___ TASK INPUTS

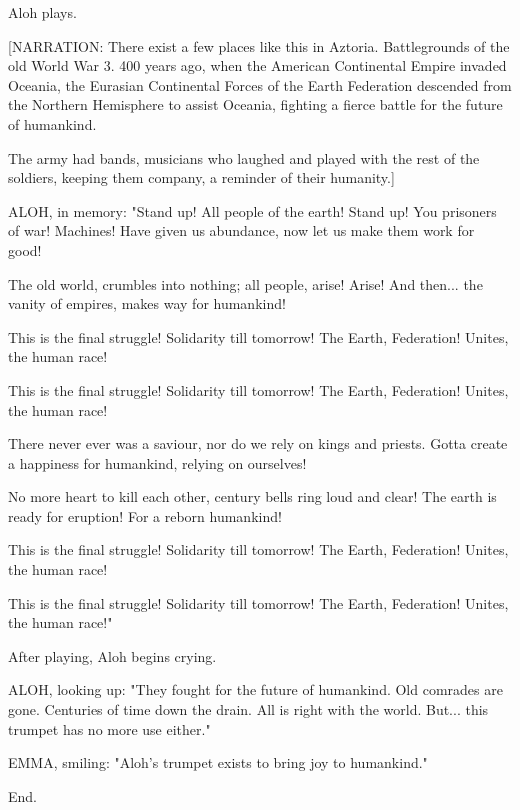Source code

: \documentclass[11pt]{article}
\begin{document}
Aloh plays.

[NARRATION: There exist a few places like this in Aztoria. 
Battlegrounds of the old World War 3. 
400 years ago, when the American Continental Empire invaded Oceania, the Eurasian Continental Forces of the Earth Federation descended from the Northern Hemisphere to assist Oceania, fighting a fierce battle for the future of humankind.

The army had bands, musicians who laughed and played with the rest of the soldiers, keeping them company, a reminder of their humanity.]

ALOH, in memory: 
"Stand up! All people of the earth!
Stand up! You prisoners of war!
Machines! Have given us abundance,
now let us make them work for good!

The old world, crumbles into nothing;
all people, arise! Arise!
And then... the vanity of empires,
makes way for humankind!

This is the final struggle!
Solidarity till tomorrow!
The Earth, Federation!
Unites, the human race!

This is the final struggle!
Solidarity till tomorrow!
The Earth, Federation!
Unites, the human race!

There never ever was a saviour,
nor do we rely on kings and priests.
Gotta create a happiness for humankind,
relying on ourselves!

No more heart to kill each other,
century bells ring loud and clear!
The earth is ready for eruption!
For a reborn humankind!

This is the final struggle!
Solidarity till tomorrow!
The Earth, Federation!
Unites, the human race!

This is the final struggle!
Solidarity till tomorrow!
The Earth, Federation!
Unites, the human race!"

After playing, Aloh begins crying.

ALOH, looking up: "They fought for the future of humankind.
Old comrades are gone.
Centuries of time down the drain.
All is right with the world.
But... this trumpet has no more use either."

EMMA, smiling: "Aloh's trumpet exists to bring joy to humankind."

End.
\end{document}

______

**EXERCISE OBJECTIVE:** The entries above hold a line with "now let us make them work for good!" and a later line with "Old comrades are gone.". Write out exactly those lines and all lines between, nothing more.

**ANSWER:**
now let us make them work for good!

The old world, crumbles into nothing;
all people, arise! Arise!
And then... the vanity of empires,
makes way for humankind!

This is the final struggle!
Solidarity till tomorrow!
The Earth, Federation!
Unites, the human race!

This is the final struggle!
Solidarity till tomorrow!
The Earth, Federation!
Unites, the human race!

There never ever was a saviour,
nor do we rely on kings and priests.
Gotta create a happiness for humankind,
relying on ourselves!

No more heart to kill each other,
century bells ring loud and clear!
The earth is ready for eruption!
For a reborn humankind!

This is the final struggle!
Solidarity till tomorrow!
The Earth, Federation!
Unites, the human race!

This is the final struggle!
Solidarity till tomorrow!
The Earth, Federation!
Unites, the human race!"

After playing, Aloh begins crying.

ALOH, looking up: "They fought for the future of humankind.
Old comrades are gone.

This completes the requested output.